The tedious matters involving money and grains can be simply handled by a hardworking administrator. The Wei capital is an important home base, and how can it be disregarded? The mayor of Xingtang, Wang Zhengyan [(王正言), who would be in line to become the defender of Xingtang if Zhang were recalled)] is morally upright, but is not sufficiently intelligent. If you are to give him an important responsibility, you should let him be here at the imperial court so that others can assist him; that is better than letting him have executive authority.

Doulu mentioned this idea to Guo, and Guo subsequently suggested to Emperor Zhuangzong to leave Zhang at Xingtang. Instead, Wang was made the director of imperial pricing, again with Kong as his deputy. This was a situation Kong preferred, as he saw Wang as weak and apprehensive and therefore someone that he could control.

Meanwhile, Kong was concentrating his efforts on gathering tax revenue so that he could use the revenues to make the emperor and other powerful individuals happy. Indeed, it was said that whatever taxes Emperor Zhuangzong might have ordered exempted in his edicts, Kong disregarded the exemptions and collected the taxes anyway, such that the emperor's edicts lost credibility. Further, when the people, as they were allowed to, submitted silk in lieu of money for taxes, Kong would have the silk assessed at lower value than it actually was, thus causing the people more grief.

By fall 924, Kong was displeased that he was still just deputy director of material pricing, and therefore often criticized Wang before Guo. He further bribed Emperor Zhuangzong's favorite performers and eunuchs, hoping that they would help intercede with the emperor for him. However, he was not successful at that time at replacing Wang. In anger, he offered to resign, and Emperor Zhuangzong, believing that he was trying to dodge responsibility, was so angry that he considered arresting Kong, only relenting when one of his favorite performers, Jing Jin (景進), interceded on Kong's behalf. When Wang suffered a stroke later in the year, Kong was finally made director of material pricing, with the former Later Liang official Kong Xun serving as his deputy. As described in the Zizhi Tongjian:

From this point on, Kong Qian was able to follow his wishes. He collected heavy taxes and did so swiftly, to supply for the expenditures of the emperor. The people suffered greatly.

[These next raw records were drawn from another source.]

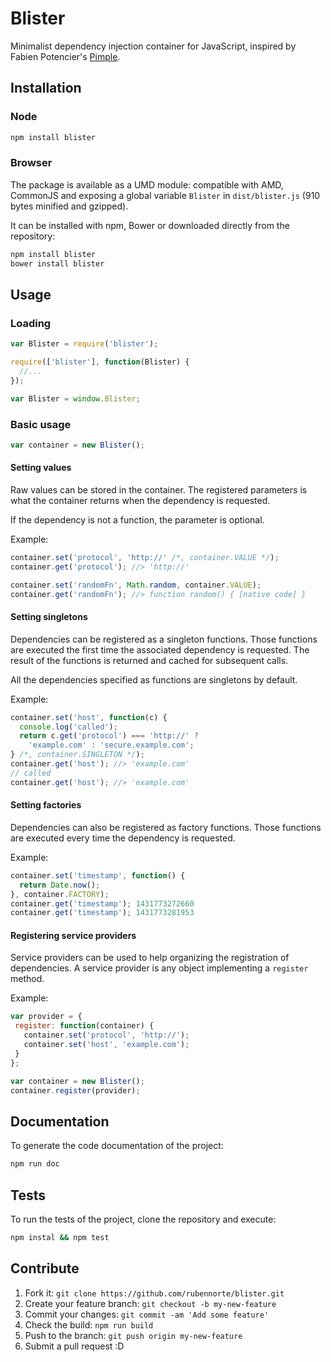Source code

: # Blister

Minimalist dependency injection container for JavaScript, inspired by Fabien Potencier's [Pimple](http://pimple.sensiolabs.org/).

## Installation

### Node

```bash
npm install blister
```

### Browser

The package is available as a UMD module: compatible with AMD, CommonJS and exposing a global variable `Blister` in `dist/blister.js` (910 bytes minified and gzipped).

It can be installed with npm, Bower or downloaded directly from the repository:

```bash
npm install blister
bower install blister
```

## Usage

### Loading

```js
var Blister = require('blister');

require(['blister'], function(Blister) {
  //...
});

var Blister = window.Blister;
```

### Basic usage

```js
var container = new Blister();
```

#### Setting values

Raw values can be stored in the container. The registered parameters is what the container returns when the dependency is requested.

If the dependency is not a function, the parameter is optional.

Example:

```js
container.set('protocol', 'http://' /*, container.VALUE */);
container.get('protocol'); //> 'http://'

container.set('randomFn', Math.random, container.VALUE);
container.get('randomFn'); //> function random() { [native code] }
```

#### Setting singletons

Dependencies can be registered as a singleton functions. Those functions are executed the first time the associated dependency is requested. The result of the functions is returned and cached for subsequent calls.

All the dependencies specified as functions are singletons by default.

Example:

```js
container.set('host', function(c) {
  console.log('called');
  return c.get('protocol') === 'http://' ?
    'example.com' : 'secure.example.com';
} /*, container.SINGLETON */);
container.get('host'); //> 'example.com'
// called
container.get('host'); //> 'example.com'
```

#### Setting factories

Dependencies can also be registered as factory functions. Those functions are executed every time the dependency is requested.

Example:

```js
container.set('timestamp', function() {
  return Date.now();
}, container.FACTORY);
container.get('timestamp'); 1431773272660
container.get('timestamp'); 1431773281953
```

#### Registering service providers

Service providers can be used to help organizing the registration of dependencies. A service provider is any object implementing a `register` method.

Example:

```javascript
var provider = {
 register: function(container) {
   container.set('protocol', 'http://');
   container.set('host', 'example.com');
 }
};

var container = new Blister();
container.register(provider);
```

## Documentation

To generate the code documentation of the project:

```bash
npm run doc
```

## Tests

To run the tests of the project, clone the repository and execute:

```bash
npm instal && npm test
```

## Contribute

1. Fork it: `git clone https://github.com/rubennorte/blister.git`
2. Create your feature branch: `git checkout -b my-new-feature`
3. Commit your changes: `git commit -am 'Add some feature'`
4. Check the build: `npm run build`
4. Push to the branch: `git push origin my-new-feature`
5. Submit a pull request :D
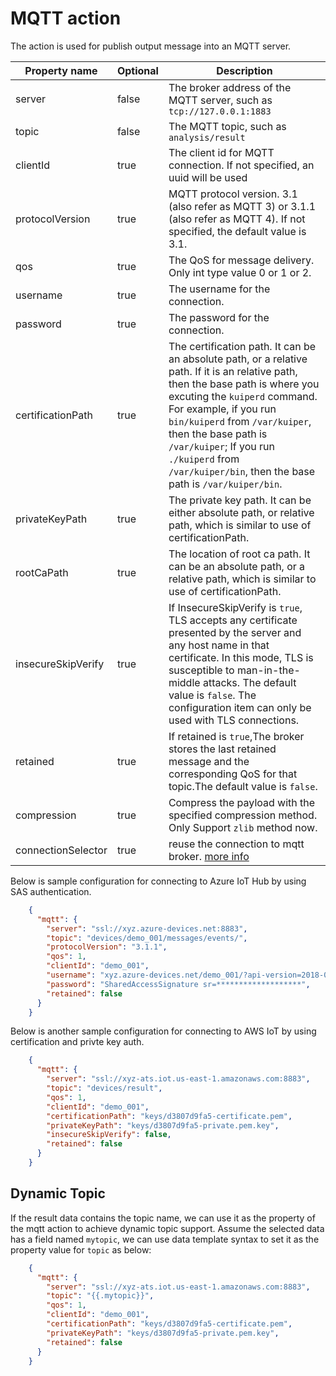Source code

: # MQTT action

The action is used for publish output message into an MQTT server. 

| Property name      | Optional | Description                                                                                                                                                                                                                                                                                                                                               |
|--------------------|----------|-----------------------------------------------------------------------------------------------------------------------------------------------------------------------------------------------------------------------------------------------------------------------------------------------------------------------------------------------------------|
| server             | false    | The broker address of the MQTT server, such as `tcp://127.0.0.1:1883`                                                                                                                                                                                                                                                                                     |
| topic              | false    | The MQTT topic, such as `analysis/result`                                                                                                                                                                                                                                                                                                                 |
| clientId           | true     | The client id for MQTT connection. If not specified, an uuid will be used                                                                                                                                                                                                                                                                                 |
| protocolVersion    | true     | MQTT protocol version. 3.1 (also refer as MQTT 3) or 3.1.1 (also refer as MQTT 4).  If not specified, the default value is 3.1.                                                                                                                                                                                                                           |
| qos                | true     | The QoS for message delivery. Only int type value 0 or 1 or 2.                                                                                                                                                                                                                                                                                            |
| username           | true     | The username for the connection.                                                                                                                                                                                                                                                                                                                          |
| password           | true     | The password for the connection.                                                                                                                                                                                                                                                                                                                          |
| certificationPath  | true     | The certification path. It can be an absolute path, or a relative path. If it is an relative path, then the base path is where you excuting the `kuiperd` command. For example, if you run `bin/kuiperd` from `/var/kuiper`, then the base path is `/var/kuiper`; If you run `./kuiperd` from `/var/kuiper/bin`, then the base path is `/var/kuiper/bin`. |
| privateKeyPath     | true     | The private key path. It can be either absolute path, or relative path, which is similar to use of certificationPath.                                                                                                                                                                                                                                     |
| rootCaPath         | true     | The location of root ca path. It can be an absolute path, or a relative path, which is similar to use of certificationPath.                                                                                                                                                                                                                               |
| insecureSkipVerify | true     | If InsecureSkipVerify is `true`, TLS accepts any certificate presented by the server and any host name in that certificate.  In this mode, TLS is susceptible to man-in-the-middle attacks. The default value is `false`. The configuration item can only be used with TLS connections.                                                                   |
| retained           | true     | If retained is `true`,The broker stores the last retained message and the corresponding QoS for that topic.The default value is `false`.                                                                                                                                                                                                                  |
| compression        | true     | Compress the payload with the specified compression method. Only Support `zlib` method now.                                                                                                                                                                                                                                                               |
| connectionSelector | true     | reuse the connection to mqtt broker. [more info](../../sources/builtin/mqtt.md#connectionselector)                                                                                                                                                                                                                                                        | 

Below is sample configuration for connecting to Azure IoT Hub by using SAS authentication.
```json
    {
      "mqtt": {
        "server": "ssl://xyz.azure-devices.net:8883",
        "topic": "devices/demo_001/messages/events/",
        "protocolVersion": "3.1.1",
        "qos": 1,
        "clientId": "demo_001",
        "username": "xyz.azure-devices.net/demo_001/?api-version=2018-06-30",
        "password": "SharedAccessSignature sr=*******************",
        "retained": false
      }
    }
```

Below is another sample configuration for connecting to AWS IoT by using certification and privte key auth.

```json
    {
      "mqtt": {
        "server": "ssl://xyz-ats.iot.us-east-1.amazonaws.com:8883",
        "topic": "devices/result",
        "qos": 1,
        "clientId": "demo_001",
        "certificationPath": "keys/d3807d9fa5-certificate.pem",
        "privateKeyPath": "keys/d3807d9fa5-private.pem.key", 
        "insecureSkipVerify": false,
        "retained": false
      }
    }
```

## Dynamic Topic

If the result data contains the topic name, we can use it as the property of the mqtt action to achieve dynamic topic support. Assume the selected data has a field named `mytopic`, we can use data template syntax to set it as the property value for `topic` as below:

```json
    {
      "mqtt": {
        "server": "ssl://xyz-ats.iot.us-east-1.amazonaws.com:8883",
        "topic": "{{.mytopic}}",
        "qos": 1,
        "clientId": "demo_001",
        "certificationPath": "keys/d3807d9fa5-certificate.pem",
        "privateKeyPath": "keys/d3807d9fa5-private.pem.key",
        "retained": false
      }
    }
```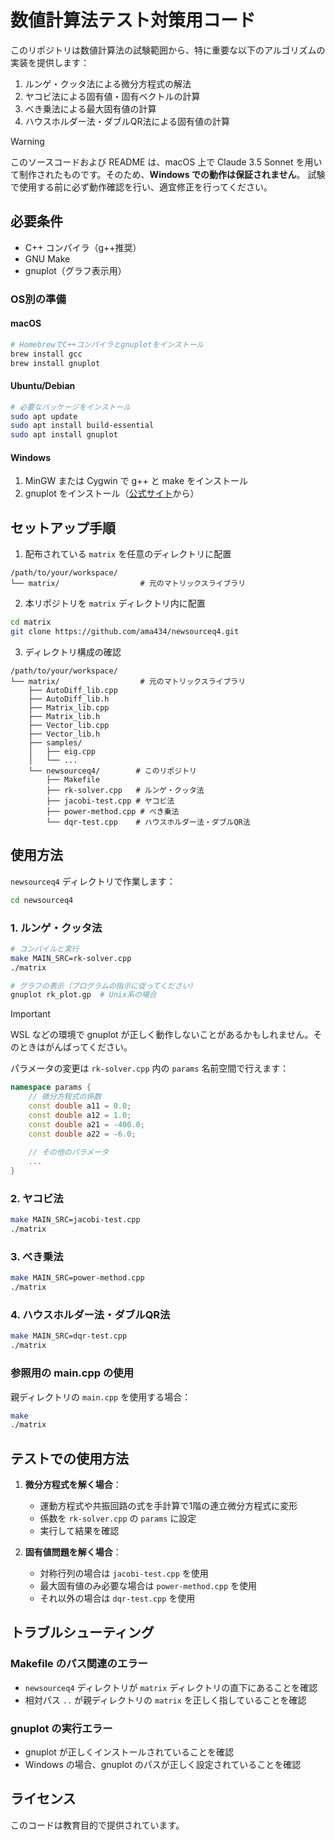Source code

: # 数値計算法テスト対策用コード

このリポジトリは数値計算法の試験範囲から、特に重要な以下のアルゴリズムの実装を提供します：

1. ルンゲ・クッタ法による微分方程式の解法
2. ヤコビ法による固有値・固有ベクトルの計算
3. べき乗法による最大固有値の計算
4. ハウスホルダー法・ダブルQR法による固有値の計算

> [!WARNING]
> このソースコードおよび README は、macOS 上で Claude 3.5 Sonnet を用いて制作されたものです。そのため、**Windows での動作は保証されません**。
> 試験で使用する前に必ず動作確認を行い、適宜修正を行ってください。

## 必要条件

- C++ コンパイラ（g++推奨）
- GNU Make
- gnuplot（グラフ表示用）

### OS別の準備

#### macOS
```bash
# HomebrewでC++コンパイラとgnuplotをインストール
brew install gcc
brew install gnuplot
```

#### Ubuntu/Debian
```bash
# 必要なパッケージをインストール
sudo apt update
sudo apt install build-essential
sudo apt install gnuplot
```

#### Windows
1. MinGW または Cygwin で g++ と make をインストール
2. gnuplot をインストール（[公式サイト](http://www.gnuplot.info/)から）

## セットアップ手順

1. 配布されている `matrix` を任意のディレクトリに配置
```
/path/to/your/workspace/
└── matrix/                  # 元のマトリックスライブラリ
```

2. 本リポジトリを `matrix` ディレクトリ内に配置
```bash
cd matrix
git clone https://github.com/ama434/newsourceq4.git
```

3. ディレクトリ構成の確認
```
/path/to/your/workspace/
└── matrix/                  # 元のマトリックスライブラリ
    ├── AutoDiff_lib.cpp
    ├── AutoDiff_lib.h
    ├── Matrix_lib.cpp
    ├── Matrix_lib.h
    ├── Vector_lib.cpp
    ├── Vector_lib.h
    ├── samples/
    │   ├── eig.cpp
    │   └── ...
    └── newsourceq4/        # このリポジトリ
        ├── Makefile
        ├── rk-solver.cpp   # ルンゲ・クッタ法
        ├── jacobi-test.cpp # ヤコビ法
        ├── power-method.cpp # べき乗法
        └── dqr-test.cpp    # ハウスホルダー法・ダブルQR法
```

## 使用方法

`newsourceq4` ディレクトリで作業します：
```bash
cd newsourceq4
```

### 1. ルンゲ・クッタ法
```bash
# コンパイルと実行
make MAIN_SRC=rk-solver.cpp
./matrix

# グラフの表示（プログラムの指示に従ってください）
gnuplot rk_plot.gp  # Unix系の場合
```

> [!IMPORTANT]
> WSL などの環境で gnuplot が正しく動作しないことがあるかもしれません。そのときはがんばってください。

パラメータの変更は `rk-solver.cpp` 内の `params` 名前空間で行えます：
```cpp
namespace params {
    // 微分方程式の係数
    const double a11 = 0.0;
    const double a12 = 1.0;
    const double a21 = -400.0;
    const double a22 = -6.0;
    
    // その他のパラメータ
    ...
}
```

### 2. ヤコビ法
```bash
make MAIN_SRC=jacobi-test.cpp
./matrix
```

### 3. べき乗法
```bash
make MAIN_SRC=power-method.cpp
./matrix
```

### 4. ハウスホルダー法・ダブルQR法
```bash
make MAIN_SRC=dqr-test.cpp
./matrix
```

### 参照用の main.cpp の使用
親ディレクトリの `main.cpp` を使用する場合：
```bash
make
./matrix
```

## テストでの使用方法

1. **微分方程式を解く場合**：
   - 運動方程式や共振回路の式を手計算で1階の連立微分方程式に変形
   - 係数を `rk-solver.cpp` の `params` に設定
   - 実行して結果を確認

2. **固有値問題を解く場合**：
   - 対称行列の場合は `jacobi-test.cpp` を使用
   - 最大固有値のみ必要な場合は `power-method.cpp` を使用
   - それ以外の場合は `dqr-test.cpp` を使用

## トラブルシューティング

### Makefile のパス関連のエラー
- `newsourceq4` ディレクトリが `matrix` ディレクトリの直下にあることを確認
- 相対パス `..` が親ディレクトリの `matrix` を正しく指していることを確認

### gnuplot の実行エラー
- gnuplot が正しくインストールされていることを確認
- Windows の場合、gnuplot のパスが正しく設定されていることを確認

## ライセンス
このコードは教育目的で提供されています。
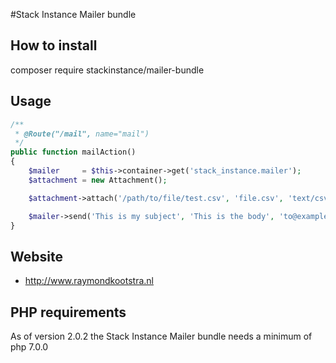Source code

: #Stack Instance Mailer bundle

## How to install
composer require stackinstance/mailer-bundle

## Usage
```PHP
/**
 * @Route("/mail", name="mail")
 */
public function mailAction()
{
    $mailer     = $this->container->get('stack_instance.mailer');
    $attachment = new Attachment();

    $attachment->attach('/path/to/file/test.csv', 'file.csv', 'text/csv');

    $mailer->send('This is my subject', 'This is the body', 'to@example.org', 'from@example.org', 'cc@address.com', 'bcc@address.com', $attachment);
}
```

## Website
- http://www.raymondkootstra.nl

## PHP requirements
As of version 2.0.2 the Stack Instance Mailer bundle needs a minimum of php 7.0.0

Meanwhile, by 925, the central part of the Later Tang realm, including Xingtang, was suffering from a major famine. The elite Yinqiang corps from Xingtang, who served as Emperor Zhuangzong's personal guard corps, were already resentful because Emperor Zhuangzong had not delivered on the promise that they would be heavily rewarded with wealth after he destroyed Later Liang. In this famine, their family members, who remained at Xingtang, suffered greatly, and many starved, despite Kong Qian's efforts to have food delivered to Xingtang and distributed to the soldiers' families, leading to many soldiers resenting him. By spring 926, particularly after Emperor Zhuangzong executed Guo and another major general, Zhu Youqian, without good cause, the Later Tang realm became overrun with mutinies. In summer 926, Emperor Zhuangzong was killed in battle at Luoyang in one of those mutinies, and one of the rebel leaders, Emperor Zhuangzong's adoptive brother Li Siyuan, quickly arrived at Luoyang and assumed (for that time) the title of regent. (He would later take the throne as Emperor Mingzong.) Believing that Kong was responsible for causing suffering for both soldiers and civilians, he ordered Kong be executed, and ended the regulations that Kong promulgated that he considered overly harsh. He also abolished the office of director of material pricing, redivided the directorate's responsibilities among three agencies in charge of taxation, treasury, and monopolies (i.e., to the state it was before Later Liang consolidated those responsibilities into a single office), and returned to the chancellors.

== Notes and references ==

- History of the Five Dynasties, vol. 73.
- New History of the Five Dynasties, vol. 26.
- Zizhi Tongjian, vols. 269, 272, 273, 274, 275.